Description of the task -> The answer is a single figure: how many lines below contain the word "Simplificação".
----------
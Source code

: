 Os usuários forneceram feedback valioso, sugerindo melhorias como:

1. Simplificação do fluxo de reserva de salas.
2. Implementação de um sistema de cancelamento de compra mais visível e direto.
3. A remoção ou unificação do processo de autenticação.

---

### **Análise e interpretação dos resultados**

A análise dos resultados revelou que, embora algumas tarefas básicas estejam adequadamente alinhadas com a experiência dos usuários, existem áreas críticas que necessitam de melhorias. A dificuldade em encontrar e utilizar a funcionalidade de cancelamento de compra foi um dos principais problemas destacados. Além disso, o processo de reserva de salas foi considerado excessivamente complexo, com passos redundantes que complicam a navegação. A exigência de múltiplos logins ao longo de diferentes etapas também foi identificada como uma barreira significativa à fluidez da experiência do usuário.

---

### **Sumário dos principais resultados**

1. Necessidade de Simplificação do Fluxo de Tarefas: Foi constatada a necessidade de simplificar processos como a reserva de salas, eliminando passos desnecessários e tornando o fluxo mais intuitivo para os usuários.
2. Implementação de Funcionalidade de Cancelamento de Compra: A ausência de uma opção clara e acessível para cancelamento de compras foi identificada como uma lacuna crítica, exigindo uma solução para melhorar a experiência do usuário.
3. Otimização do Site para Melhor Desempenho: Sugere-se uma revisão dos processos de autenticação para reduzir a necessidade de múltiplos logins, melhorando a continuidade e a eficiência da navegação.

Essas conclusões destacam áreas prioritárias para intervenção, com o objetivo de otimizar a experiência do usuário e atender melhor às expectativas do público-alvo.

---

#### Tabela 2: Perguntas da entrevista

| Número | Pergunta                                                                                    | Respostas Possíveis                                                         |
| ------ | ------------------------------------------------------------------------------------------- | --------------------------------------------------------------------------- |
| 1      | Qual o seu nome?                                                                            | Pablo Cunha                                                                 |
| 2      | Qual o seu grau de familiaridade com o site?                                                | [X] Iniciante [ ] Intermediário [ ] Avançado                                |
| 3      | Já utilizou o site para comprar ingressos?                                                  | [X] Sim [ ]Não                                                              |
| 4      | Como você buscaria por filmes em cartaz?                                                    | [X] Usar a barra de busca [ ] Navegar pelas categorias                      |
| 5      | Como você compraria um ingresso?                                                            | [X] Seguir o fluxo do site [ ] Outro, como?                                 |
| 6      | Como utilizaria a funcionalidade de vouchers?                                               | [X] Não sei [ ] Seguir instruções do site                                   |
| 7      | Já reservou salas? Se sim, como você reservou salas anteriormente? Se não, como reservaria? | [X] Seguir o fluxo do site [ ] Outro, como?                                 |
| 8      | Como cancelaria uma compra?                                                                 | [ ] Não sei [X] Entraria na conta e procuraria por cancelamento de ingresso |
----------
Exercise output -> 2